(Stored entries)
::::::
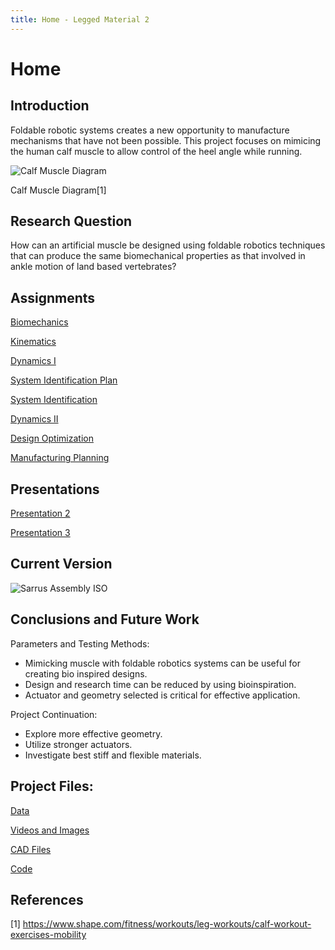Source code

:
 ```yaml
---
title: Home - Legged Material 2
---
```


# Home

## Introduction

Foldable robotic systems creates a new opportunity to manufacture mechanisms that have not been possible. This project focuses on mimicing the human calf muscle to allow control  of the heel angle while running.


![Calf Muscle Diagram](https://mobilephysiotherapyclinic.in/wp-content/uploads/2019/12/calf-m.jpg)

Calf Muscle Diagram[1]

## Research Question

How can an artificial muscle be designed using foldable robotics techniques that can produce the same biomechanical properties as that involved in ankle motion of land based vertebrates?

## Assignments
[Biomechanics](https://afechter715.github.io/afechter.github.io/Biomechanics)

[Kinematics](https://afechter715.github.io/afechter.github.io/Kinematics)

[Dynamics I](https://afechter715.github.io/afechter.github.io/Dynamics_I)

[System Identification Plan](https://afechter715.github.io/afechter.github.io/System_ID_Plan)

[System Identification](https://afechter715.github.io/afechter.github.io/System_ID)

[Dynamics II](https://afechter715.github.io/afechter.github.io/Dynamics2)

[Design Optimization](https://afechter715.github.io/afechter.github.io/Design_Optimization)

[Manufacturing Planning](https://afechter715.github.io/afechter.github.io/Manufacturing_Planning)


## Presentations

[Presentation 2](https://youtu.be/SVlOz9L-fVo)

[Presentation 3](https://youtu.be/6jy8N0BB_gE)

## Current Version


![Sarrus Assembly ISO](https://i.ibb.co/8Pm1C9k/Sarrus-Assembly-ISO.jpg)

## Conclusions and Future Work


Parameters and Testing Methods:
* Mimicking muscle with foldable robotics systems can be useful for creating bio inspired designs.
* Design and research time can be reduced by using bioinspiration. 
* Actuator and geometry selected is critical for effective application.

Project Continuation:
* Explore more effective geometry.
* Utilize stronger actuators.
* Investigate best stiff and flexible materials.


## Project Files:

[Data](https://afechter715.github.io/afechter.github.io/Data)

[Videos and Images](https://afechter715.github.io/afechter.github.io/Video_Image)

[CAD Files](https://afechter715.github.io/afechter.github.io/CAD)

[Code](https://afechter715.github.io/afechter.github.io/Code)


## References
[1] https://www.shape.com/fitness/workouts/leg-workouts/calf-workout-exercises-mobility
::::::
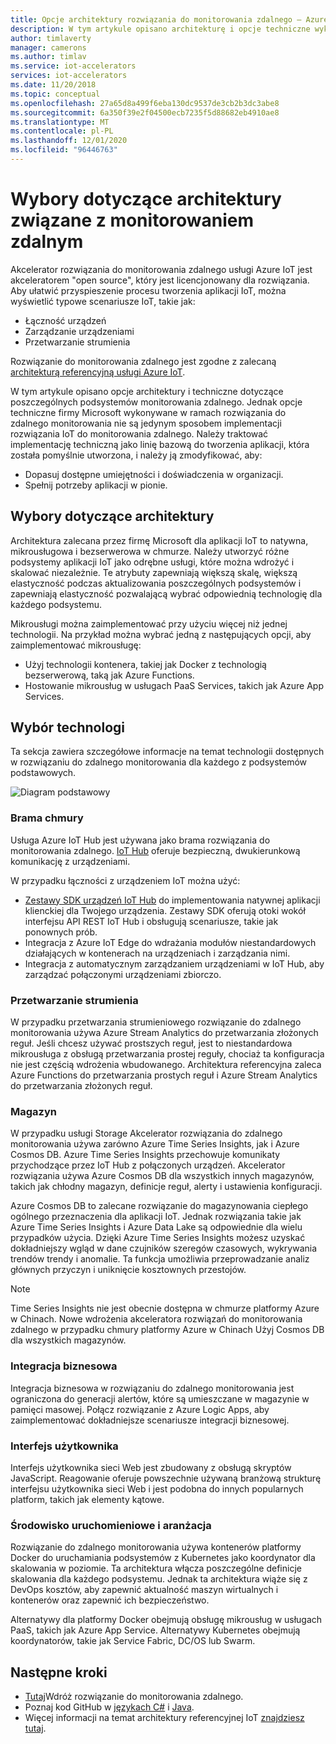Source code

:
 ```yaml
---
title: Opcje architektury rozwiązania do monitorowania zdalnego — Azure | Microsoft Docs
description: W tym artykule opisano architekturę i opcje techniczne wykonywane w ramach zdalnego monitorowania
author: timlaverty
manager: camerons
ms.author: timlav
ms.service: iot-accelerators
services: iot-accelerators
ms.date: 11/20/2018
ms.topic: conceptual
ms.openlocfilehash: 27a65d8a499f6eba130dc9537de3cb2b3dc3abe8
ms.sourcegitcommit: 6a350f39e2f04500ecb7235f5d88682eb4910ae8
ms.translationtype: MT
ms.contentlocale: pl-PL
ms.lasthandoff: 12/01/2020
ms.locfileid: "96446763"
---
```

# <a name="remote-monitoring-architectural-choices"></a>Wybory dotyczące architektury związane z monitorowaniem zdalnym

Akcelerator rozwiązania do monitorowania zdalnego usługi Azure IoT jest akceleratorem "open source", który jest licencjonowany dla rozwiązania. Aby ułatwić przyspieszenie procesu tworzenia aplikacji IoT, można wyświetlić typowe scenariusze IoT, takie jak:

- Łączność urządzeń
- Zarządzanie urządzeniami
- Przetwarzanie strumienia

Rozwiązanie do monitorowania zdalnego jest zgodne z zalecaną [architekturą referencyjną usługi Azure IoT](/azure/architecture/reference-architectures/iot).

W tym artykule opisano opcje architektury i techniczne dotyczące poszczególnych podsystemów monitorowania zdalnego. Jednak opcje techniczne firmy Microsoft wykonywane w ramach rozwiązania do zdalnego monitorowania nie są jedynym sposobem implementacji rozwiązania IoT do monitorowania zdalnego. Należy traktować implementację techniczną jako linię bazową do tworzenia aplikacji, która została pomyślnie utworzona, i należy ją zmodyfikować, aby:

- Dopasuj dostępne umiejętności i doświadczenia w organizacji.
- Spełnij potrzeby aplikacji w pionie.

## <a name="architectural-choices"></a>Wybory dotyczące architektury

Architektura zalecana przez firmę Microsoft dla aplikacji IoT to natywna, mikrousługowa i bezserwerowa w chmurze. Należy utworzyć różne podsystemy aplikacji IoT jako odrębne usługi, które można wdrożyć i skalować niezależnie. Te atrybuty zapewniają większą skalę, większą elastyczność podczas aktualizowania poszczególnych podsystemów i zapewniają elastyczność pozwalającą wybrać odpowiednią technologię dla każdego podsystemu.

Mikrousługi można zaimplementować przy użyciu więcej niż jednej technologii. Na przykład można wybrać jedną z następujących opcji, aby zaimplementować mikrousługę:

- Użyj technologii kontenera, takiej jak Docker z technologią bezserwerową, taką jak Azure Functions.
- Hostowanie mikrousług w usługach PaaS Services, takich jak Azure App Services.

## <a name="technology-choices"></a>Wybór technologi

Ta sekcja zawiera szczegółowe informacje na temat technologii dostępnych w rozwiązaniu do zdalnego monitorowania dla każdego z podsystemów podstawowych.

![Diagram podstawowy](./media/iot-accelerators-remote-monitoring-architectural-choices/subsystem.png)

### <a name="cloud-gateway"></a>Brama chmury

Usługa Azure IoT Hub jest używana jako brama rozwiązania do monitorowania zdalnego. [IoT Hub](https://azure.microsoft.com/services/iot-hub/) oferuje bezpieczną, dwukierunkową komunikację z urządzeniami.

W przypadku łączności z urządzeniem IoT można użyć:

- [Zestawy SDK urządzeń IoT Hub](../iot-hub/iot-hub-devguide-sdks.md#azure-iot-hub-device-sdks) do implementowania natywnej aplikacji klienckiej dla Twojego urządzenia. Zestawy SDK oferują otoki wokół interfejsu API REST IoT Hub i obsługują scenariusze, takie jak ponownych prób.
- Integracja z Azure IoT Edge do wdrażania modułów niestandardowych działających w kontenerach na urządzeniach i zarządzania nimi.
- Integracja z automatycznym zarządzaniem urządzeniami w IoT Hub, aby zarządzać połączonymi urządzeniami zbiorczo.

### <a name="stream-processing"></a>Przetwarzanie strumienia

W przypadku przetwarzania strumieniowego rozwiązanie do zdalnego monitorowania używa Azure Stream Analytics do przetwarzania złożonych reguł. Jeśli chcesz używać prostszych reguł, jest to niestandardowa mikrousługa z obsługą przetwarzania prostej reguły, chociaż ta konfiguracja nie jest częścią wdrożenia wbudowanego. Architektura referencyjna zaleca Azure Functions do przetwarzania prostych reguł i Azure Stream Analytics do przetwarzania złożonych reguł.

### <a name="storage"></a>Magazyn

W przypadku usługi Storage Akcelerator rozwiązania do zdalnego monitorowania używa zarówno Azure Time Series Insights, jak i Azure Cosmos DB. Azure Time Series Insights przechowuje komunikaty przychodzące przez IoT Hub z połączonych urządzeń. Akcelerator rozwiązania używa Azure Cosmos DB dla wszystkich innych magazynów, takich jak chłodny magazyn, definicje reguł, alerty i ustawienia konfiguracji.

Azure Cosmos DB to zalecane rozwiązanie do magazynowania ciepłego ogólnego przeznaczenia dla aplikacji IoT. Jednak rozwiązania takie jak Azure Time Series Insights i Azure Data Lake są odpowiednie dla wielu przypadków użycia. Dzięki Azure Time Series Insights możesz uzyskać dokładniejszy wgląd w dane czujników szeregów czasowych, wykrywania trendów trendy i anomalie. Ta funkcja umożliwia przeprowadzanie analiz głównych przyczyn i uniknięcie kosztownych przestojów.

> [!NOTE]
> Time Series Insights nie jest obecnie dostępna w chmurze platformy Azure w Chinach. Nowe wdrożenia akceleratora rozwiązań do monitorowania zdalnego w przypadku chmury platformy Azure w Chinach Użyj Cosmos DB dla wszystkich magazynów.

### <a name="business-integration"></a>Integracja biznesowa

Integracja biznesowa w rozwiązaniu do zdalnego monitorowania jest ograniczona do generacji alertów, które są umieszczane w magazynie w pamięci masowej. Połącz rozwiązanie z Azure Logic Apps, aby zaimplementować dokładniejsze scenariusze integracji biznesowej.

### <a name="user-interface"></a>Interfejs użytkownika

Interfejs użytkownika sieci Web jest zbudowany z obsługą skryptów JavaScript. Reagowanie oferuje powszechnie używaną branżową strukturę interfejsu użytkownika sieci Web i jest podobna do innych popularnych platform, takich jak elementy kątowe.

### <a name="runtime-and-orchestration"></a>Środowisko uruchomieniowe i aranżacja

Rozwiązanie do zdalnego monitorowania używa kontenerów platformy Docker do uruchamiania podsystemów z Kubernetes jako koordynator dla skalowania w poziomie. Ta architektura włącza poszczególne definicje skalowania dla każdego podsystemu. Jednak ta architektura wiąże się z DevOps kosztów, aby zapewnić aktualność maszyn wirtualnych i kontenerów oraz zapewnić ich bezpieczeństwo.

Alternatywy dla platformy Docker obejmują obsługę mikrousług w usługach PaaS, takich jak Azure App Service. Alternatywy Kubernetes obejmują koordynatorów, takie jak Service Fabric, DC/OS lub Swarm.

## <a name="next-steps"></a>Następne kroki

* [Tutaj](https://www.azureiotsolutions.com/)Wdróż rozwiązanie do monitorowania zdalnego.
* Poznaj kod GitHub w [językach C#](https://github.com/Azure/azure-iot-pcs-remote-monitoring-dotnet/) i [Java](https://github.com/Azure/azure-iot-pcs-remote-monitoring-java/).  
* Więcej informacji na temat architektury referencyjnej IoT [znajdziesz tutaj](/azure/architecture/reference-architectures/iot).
::::::
*Work to complete*
In the data above, count the lines where the word "Przetwarzanie" appears; reply with the number only.

*Task answer*
2